Re: [HACKERS] CLUSTER command progress monitor - Mailing list pgsql-hackers

From Tatsuro Yamada
Subject Re: [HACKERS] CLUSTER command progress monitor
Date
Msg-id 288ef3f3-3b0b-9780-191b-67fea98e91ed@lab.ntt.co.jp
Whole thread Raw
In response to Re: [HACKERS] CLUSTER command progress monitor  (Tatsuro Yamada <yamada.tatsuro@lab.ntt.co.jp>)
Responses Re: [HACKERS] CLUSTER command progress monitor
List pgsql-hackers
On 2019/03/06 15:38, Tatsuro Yamada wrote:
> On 2019/03/05 17:56, Tatsuro Yamada wrote:
>> On 2019/03/05 11:35, Robert Haas wrote:
>>> On Mon, Mar 4, 2019 at 5:38 AM Tatsuro Yamada
>>> <yamada.tatsuro@lab.ntt.co.jp> wrote:
>>>> === Current design ===
>>>>
>>>> CLUSTER command uses Index Scan or Seq Scan when scanning the heap.
>>>> Depending on which one is chosen, the command will proceed in the
>>>> following sequence of phases:
>>>>
>>>>     * Scan method: Seq Scan
>>>>       0. initializing                 (*2)
>>>>       1. seq scanning heap            (*1)
>>>>       3. sorting tuples               (*2)
>>>>       4. writing new heap             (*1)
>>>>       5. swapping relation files      (*2)
>>>>       6. rebuilding index             (*2)
>>>>       7. performing final cleanup     (*2)
>>>>
>>>>     * Scan method: Index Scan
>>>>       0. initializing                 (*2)
>>>>       2. index scanning heap          (*1)
>>>>       5. swapping relation files      (*2)
>>>>       6. rebuilding index             (*2)
>>>>       7. performing final cleanup     (*2)
>>>>
>>>> VACUUM FULL command will proceed in the following sequence of phases:
>>>>
>>>>       1. seq scanning heap            (*1)
>>>>       5. swapping relation files      (*2)
>>>>       6. rebuilding index             (*2)
>>>>       7. performing final cleanup     (*2)
>>>>
>>>> (*1): increasing the value in heap_tuples_scanned column
>>>> (*2): only shows the phase in the phase column
>>>
>>> All of that sounds good.
>>>
>>>> The view provides the information of CLUSTER command progress details as follows
>>>> # \d pg_stat_progress_cluster
>>>>                 View "pg_catalog.pg_stat_progress_cluster"
>>>>             Column           |  Type   | Collation | Nullable | Default
>>>> ---------------------------+---------+-----------+----------+---------
>>>>    pid                       | integer |           |          |
>>>>    datid                     | oid     |           |          |
>>>>    datname                   | name    |           |          |
>>>>    relid                     | oid     |           |          |
>>>>    command                   | text    |           |          |
>>>>    phase                     | text    |           |          |
>>>>    cluster_index_relid       | bigint  |           |          |
>>>>    heap_tuples_scanned       | bigint  |           |          |
>>>>    heap_tuples_vacuumed      | bigint  |           |          |
>>>
>>> Still not sure if we need heap_tuples_vacuumed.  We could try to
>>> report heap_blks_scanned and heap_blks_total like we do for VACUUM, if
>>> we're using a Seq Scan.
>>
>> I have no strong opinion to add heap_tuples_vacuumed, so I'll remove that in
>> next patch.
>>
>> Regarding heap_blks_scanned and heap_blks_total, I suppose that it is able to
>> get those from initscan().
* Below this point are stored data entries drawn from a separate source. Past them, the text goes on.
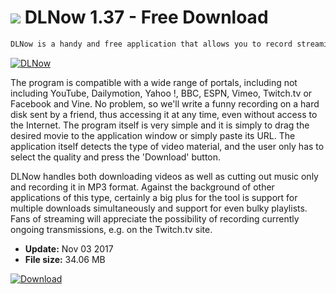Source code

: # ![](https://cdn.softexe.net/static/icon/b/dlnow-10770.png) DLNow 1.37 - Free Download

```sh
DLNow is a handy and free application that allows you to record streaming content (so-called streaming) available on websites and embedded media into movies or music located on your computer's hard drive.
```
[![DLNow](https:https://tse2.mm.bing.net/th?id=OIP.mYRWT0aw66y8f-CZ4LvOCwHaGJ&pid=Api)](https://softexe.net/win/internet/file-downloader/dlnow:pRggR.html)

The program is compatible with a wide range of portals, including not including YouTube, Dailymotion, Yahoo !, BBC, ESPN, Vimeo, Twitch.tv or Facebook and Vine. No problem, so we'll write a funny recording on a hard disk sent by a friend, thus accessing it at any time, even without access to the Internet. The program itself is very simple and it is simply to drag the desired movie to the application window or simply paste its URL. The application itself detects the type of video material, and the user only has to select the quality and press the 'Download' button.
 
 DLNow handles both downloading videos as well as cutting out music only and recording it in MP3 format. Against the background of other applications of this type, certainly a big plus for the tool is support for multiple downloads simultaneously and support for even bulky playlists. Fans of streaming will appreciate the possibility of recording currently ongoing transmissions, e.g. on the Twitch.tv site.


- **Update:** Nov 03 2017
- **File size:** 34.06 MB

[![Download](https://cdn.softexe.net/static/img/download.png)](https://softexe.net/win/internet/file-downloader/dlnow:pRggR.html)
I'll investigate it more.
>>
>> cluster.c
>>    copy_heap_data()
>>      heap_beginscan()
>>        heap_beginscan_internal()
>>          initscan()
>>
>>
>>
>>>> === Discussion points ===
>>>>
>>>>    - Progress counter for "3. sorting tuples" phase
>>>>       - Should we add pgstat_progress_update_param() in tuplesort.c like a
>>>>         "trace_sort"?
>>>>         Thanks to Peter Geoghegan for the useful advice!
>>>
>>> How would we avoid an abstraction violation?
>>
>> Hmm... What do you mean an abstraction violation?
>> If it is difficult to solve, I'd not like to add the progress counter for the sorting tuples.
>>
>>
>>>>    - Progress counter for "6. rebuilding index" phase
>>>>       - Should we add "index_vacuum_count" in the view like a vacuum progress monitor?
>>>>         If yes, I'll add pgstat_progress_update_param() to reindex_relation() of index.c.
>>>>         However, I'm not sure whether it is okay or not.
>>>
>>> Doesn't seem unreasonable to me.
>>
>> I see, I'll add it later.
> 
> 
> Attached file is revised and WIP patch including:
> 
>    - Remove heap_tuples_vacuumed
>    - Add heap_blks_scanned and heap_blks_total
>    - Add index_vacuum_count
> 
> I tried to "add heap_blks_scanned and heap_blks_total" columns and I realized that
> "heap_tuples_scanned" column is suitable as a counter when a scan method is
> both index-scan and seq-scan because CLUSTER is on a tuple basis.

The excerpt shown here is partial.